DESCRIPTIONS OF MUNICIPAL BOND RATINGS CATEGORIES


Municipal Bonds

- - Moody's Investor Services, Inc.  The ratings of Moody's Investors
Service, Inc.  ("Moody's") for Municipal Bonds are Aaa, Aa, A, Baa, Ba,
B, Caa, Ca and C.  Municipal Bonds rated "Aaa" are judged to be of the
"best quality."  The rating of Aa is assigned to bonds which are of "high
quality by all standards," but as to which margins of protection or other
elements make long-term risks appear somewhat larger than "Aaa" rated
Municipal Bonds.  The "Aaa" and "Aa" rated bonds comprise what are
generally known as "high grade bonds."  Municipal Bonds which are rated
"A"
by Moody's possess many favorable investment attributes and are considered
"upper medium grade obligations."  Factors giving security to principal
and interest of A rated bonds are considered adequate, but elements may
be present which suggest a susceptibility to impairment at some time in
the future.  Municipal Bonds rated "Baa" are considered "medium grade"
obligations.  They are neither highly protected nor poorly secured. 
Interest payments and principal security appear adequate for the present
but certain protective elements may be lacking or may be
characteristically unreliable over any great length of time.  Such bonds
lack outstanding investment characteristics and in fact have speculative
characteristics as well.  Bonds which are rated "Ba" are judged to have
speculative elements; their future cannot be considered as well assured. 
Often the protection of interest and principal payments may be very
moderate and thereby not well safeguarded during both good and bad times
over the future.  Uncertainty of position characterizes bonds in this
class.  Bonds which are rated "B" generally lack characteristics of the
desirable investment.  Assurance of interest and principal payments or of
maintenance of other terms of the contract over any long period of time
may be small.  Bonds which are rated "Caa" are of poor standing.  Such
issues may be in default or there may be present elements of danger with
respect to principal or interest.  Bonds which are rated "Ca" represent
obligations which are speculative in a high degree.   Such issues are
often in default or have other marked shortcomings.  Bonds which are rated
"C" are the lowest rated class of bonds, and issues so rated can be
regarded as having extremely poor prospects of ever attaining any real
investment standing.  Those bonds in the Aa, A, Baa, Ba and B  groups
which Moody's believes possess the strongest investment attributes are
designated Aa1, A1, Baa1, Ba1 and B1 respectively.

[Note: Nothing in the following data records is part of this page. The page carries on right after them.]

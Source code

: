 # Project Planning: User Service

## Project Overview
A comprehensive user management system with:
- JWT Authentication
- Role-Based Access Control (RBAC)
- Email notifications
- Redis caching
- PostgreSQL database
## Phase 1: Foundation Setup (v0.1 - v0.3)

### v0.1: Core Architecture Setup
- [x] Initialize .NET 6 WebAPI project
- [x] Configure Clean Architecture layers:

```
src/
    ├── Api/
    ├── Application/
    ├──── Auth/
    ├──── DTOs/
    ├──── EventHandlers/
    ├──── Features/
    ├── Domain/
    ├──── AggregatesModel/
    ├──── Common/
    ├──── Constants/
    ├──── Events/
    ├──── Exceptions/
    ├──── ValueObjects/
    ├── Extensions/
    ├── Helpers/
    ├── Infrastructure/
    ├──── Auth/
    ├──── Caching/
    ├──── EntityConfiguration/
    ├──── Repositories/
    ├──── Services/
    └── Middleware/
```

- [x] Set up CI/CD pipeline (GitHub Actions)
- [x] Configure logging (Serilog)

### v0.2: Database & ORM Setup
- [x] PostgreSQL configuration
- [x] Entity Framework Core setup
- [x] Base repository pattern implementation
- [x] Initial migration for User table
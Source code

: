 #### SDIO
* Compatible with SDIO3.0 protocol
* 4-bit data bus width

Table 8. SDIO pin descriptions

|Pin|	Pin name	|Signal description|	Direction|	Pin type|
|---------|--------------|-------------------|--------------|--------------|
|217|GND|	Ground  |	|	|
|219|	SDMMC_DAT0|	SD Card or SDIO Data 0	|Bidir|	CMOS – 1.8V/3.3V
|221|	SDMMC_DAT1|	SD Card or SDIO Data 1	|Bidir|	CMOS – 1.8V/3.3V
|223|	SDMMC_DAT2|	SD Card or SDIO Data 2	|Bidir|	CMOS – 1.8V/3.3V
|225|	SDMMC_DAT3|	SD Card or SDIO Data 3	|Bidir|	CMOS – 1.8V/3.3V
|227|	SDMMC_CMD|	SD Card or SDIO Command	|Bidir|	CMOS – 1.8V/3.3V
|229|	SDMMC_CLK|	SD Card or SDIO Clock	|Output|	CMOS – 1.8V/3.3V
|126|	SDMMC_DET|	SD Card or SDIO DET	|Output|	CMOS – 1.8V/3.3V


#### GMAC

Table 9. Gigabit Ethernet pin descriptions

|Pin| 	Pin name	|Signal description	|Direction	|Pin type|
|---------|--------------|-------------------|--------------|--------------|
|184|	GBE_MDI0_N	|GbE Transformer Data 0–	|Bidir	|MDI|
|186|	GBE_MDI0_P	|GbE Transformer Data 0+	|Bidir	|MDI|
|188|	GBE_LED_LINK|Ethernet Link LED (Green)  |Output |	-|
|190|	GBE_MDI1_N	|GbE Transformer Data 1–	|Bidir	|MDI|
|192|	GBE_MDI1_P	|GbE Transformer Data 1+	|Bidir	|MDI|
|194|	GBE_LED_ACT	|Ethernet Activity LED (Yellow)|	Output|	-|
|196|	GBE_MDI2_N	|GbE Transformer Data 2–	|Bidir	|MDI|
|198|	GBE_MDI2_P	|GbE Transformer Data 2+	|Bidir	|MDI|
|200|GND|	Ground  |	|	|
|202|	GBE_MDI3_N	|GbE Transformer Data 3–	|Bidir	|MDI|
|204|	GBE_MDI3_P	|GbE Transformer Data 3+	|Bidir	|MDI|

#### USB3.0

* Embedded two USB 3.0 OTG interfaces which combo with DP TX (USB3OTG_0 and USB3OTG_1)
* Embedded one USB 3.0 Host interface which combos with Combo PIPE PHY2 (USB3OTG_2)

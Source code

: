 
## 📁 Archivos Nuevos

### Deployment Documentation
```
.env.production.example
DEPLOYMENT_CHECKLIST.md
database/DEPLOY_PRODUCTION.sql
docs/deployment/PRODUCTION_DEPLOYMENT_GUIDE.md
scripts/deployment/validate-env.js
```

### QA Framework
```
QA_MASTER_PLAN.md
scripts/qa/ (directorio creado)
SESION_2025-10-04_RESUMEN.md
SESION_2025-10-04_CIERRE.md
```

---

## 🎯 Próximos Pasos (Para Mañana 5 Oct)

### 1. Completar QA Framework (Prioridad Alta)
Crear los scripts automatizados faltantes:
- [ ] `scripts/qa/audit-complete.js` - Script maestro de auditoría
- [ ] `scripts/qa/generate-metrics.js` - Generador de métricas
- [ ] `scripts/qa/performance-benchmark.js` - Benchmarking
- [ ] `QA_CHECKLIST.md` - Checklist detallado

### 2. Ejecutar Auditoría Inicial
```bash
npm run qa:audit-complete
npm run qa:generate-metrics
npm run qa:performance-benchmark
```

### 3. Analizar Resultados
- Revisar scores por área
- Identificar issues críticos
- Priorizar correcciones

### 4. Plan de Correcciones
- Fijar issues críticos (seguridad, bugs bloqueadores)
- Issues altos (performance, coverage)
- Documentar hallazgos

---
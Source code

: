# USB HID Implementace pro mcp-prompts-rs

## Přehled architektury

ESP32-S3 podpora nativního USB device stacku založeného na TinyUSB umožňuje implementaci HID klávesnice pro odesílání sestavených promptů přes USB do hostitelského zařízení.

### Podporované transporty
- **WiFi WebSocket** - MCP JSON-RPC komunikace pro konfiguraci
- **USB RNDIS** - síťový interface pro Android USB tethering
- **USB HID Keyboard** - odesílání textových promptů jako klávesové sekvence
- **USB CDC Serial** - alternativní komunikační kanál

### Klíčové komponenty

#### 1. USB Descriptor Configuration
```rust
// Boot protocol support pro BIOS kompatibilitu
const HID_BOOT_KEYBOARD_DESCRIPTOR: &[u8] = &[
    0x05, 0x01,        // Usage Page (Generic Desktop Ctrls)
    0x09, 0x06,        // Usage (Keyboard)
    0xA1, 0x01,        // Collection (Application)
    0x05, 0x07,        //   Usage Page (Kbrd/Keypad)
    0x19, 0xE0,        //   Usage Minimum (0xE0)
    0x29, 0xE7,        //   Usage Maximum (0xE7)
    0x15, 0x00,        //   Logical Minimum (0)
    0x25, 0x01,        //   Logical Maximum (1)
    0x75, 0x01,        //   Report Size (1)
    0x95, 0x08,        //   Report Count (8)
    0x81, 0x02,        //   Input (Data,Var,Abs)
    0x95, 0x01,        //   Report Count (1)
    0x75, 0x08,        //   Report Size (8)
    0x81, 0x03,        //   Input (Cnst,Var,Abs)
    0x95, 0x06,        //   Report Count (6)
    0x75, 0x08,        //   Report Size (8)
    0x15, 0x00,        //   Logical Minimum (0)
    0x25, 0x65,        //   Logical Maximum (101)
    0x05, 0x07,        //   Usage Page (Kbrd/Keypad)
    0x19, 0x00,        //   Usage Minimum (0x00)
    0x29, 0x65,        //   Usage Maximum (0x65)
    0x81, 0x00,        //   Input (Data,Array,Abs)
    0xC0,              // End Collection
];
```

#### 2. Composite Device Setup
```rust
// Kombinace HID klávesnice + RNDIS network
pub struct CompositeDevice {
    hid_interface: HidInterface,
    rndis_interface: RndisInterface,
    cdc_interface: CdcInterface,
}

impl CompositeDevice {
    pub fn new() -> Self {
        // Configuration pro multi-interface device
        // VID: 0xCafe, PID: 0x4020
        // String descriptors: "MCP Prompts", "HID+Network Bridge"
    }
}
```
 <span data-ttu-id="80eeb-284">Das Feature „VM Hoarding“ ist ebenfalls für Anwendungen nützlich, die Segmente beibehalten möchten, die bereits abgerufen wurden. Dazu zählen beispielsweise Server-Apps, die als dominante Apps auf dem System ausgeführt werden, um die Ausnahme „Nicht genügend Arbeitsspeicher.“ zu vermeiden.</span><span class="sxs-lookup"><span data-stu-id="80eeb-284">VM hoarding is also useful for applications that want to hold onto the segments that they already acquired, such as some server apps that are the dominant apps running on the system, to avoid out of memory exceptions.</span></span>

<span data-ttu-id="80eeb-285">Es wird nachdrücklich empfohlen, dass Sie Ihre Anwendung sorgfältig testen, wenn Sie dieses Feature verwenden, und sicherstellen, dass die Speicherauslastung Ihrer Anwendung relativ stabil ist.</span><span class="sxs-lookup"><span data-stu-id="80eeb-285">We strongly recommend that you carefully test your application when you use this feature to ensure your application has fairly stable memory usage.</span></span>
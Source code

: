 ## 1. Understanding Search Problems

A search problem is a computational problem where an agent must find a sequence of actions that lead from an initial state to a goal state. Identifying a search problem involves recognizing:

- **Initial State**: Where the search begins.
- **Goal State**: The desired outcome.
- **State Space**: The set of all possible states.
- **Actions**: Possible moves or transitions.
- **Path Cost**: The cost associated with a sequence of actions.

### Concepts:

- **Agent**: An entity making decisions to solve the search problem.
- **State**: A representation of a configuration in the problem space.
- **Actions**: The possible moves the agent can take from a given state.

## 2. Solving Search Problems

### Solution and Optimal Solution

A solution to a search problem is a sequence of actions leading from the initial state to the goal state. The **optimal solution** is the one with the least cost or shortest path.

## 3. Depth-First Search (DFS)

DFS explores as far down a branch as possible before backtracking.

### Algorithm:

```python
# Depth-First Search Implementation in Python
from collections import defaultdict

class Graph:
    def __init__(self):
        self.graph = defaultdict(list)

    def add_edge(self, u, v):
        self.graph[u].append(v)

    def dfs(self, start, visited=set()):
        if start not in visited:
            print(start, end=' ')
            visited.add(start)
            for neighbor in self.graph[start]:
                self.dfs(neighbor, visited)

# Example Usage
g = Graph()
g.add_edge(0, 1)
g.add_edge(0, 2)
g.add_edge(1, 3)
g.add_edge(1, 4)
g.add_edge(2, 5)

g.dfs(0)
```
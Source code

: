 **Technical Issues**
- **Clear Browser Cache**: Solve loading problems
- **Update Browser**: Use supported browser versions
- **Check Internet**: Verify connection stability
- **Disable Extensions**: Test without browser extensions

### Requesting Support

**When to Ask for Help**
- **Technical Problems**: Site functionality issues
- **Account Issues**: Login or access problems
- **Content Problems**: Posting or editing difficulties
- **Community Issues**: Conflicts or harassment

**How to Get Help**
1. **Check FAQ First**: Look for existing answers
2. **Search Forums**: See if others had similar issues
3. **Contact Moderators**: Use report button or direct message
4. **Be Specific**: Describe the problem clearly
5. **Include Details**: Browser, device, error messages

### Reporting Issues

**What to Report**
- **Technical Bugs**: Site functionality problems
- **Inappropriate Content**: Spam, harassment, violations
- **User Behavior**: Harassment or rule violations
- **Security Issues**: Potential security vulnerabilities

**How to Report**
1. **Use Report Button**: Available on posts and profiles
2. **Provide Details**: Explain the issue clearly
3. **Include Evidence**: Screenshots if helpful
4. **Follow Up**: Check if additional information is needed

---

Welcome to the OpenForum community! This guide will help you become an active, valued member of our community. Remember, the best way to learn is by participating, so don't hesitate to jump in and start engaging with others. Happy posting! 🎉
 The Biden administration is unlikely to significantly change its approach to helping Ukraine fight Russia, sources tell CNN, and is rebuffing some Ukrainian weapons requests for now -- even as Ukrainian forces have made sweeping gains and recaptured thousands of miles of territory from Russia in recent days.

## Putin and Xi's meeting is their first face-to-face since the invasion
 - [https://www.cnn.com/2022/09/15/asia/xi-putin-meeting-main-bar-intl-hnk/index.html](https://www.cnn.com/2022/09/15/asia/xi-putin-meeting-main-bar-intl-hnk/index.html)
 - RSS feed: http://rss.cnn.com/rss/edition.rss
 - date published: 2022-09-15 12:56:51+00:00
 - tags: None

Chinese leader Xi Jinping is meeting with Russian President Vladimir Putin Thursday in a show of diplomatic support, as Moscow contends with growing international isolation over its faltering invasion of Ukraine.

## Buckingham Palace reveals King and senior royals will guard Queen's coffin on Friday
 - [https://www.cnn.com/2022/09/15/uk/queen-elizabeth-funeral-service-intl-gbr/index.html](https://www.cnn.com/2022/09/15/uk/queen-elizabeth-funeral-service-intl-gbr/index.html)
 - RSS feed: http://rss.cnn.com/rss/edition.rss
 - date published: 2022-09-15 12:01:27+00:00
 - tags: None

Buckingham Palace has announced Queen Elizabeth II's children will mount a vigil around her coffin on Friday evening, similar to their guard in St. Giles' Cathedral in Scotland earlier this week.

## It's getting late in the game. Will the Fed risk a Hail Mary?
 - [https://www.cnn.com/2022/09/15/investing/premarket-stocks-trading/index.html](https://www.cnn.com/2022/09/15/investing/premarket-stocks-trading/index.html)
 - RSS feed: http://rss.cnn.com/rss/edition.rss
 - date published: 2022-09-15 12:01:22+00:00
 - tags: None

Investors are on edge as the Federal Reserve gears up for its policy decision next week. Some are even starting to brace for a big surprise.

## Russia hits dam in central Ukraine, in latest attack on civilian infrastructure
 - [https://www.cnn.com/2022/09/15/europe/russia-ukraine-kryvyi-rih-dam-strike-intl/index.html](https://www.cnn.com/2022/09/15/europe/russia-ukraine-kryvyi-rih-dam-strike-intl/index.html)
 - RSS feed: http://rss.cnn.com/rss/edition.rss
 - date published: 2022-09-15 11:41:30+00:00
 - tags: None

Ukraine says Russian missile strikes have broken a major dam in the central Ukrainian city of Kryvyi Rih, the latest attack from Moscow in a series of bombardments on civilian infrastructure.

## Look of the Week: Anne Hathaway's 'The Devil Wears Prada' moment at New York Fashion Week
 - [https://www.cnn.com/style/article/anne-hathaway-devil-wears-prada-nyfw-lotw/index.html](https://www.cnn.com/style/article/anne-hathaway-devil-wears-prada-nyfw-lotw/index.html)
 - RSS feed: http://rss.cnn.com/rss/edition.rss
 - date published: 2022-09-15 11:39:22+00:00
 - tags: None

             In addition to the alphabetic rating system described above,
Municipal Bonds rated by Moody's which have a demand feature that provides
the holder with the ability to periodically tender ("put") the portion of
the debt covered by the demand feature, may also have a short-term rating
assigned to such demand feature.  The short-term rating uses the symbol
VMIG to distinguish characteristics which include payment upon periodic
demand rather than fund or scheduled maturity dates and potential reliance
upon external liquidity, as well as other factors.  The highest investment
quality is designated by the VMIG 1 rating and the lowest by VMIG 4.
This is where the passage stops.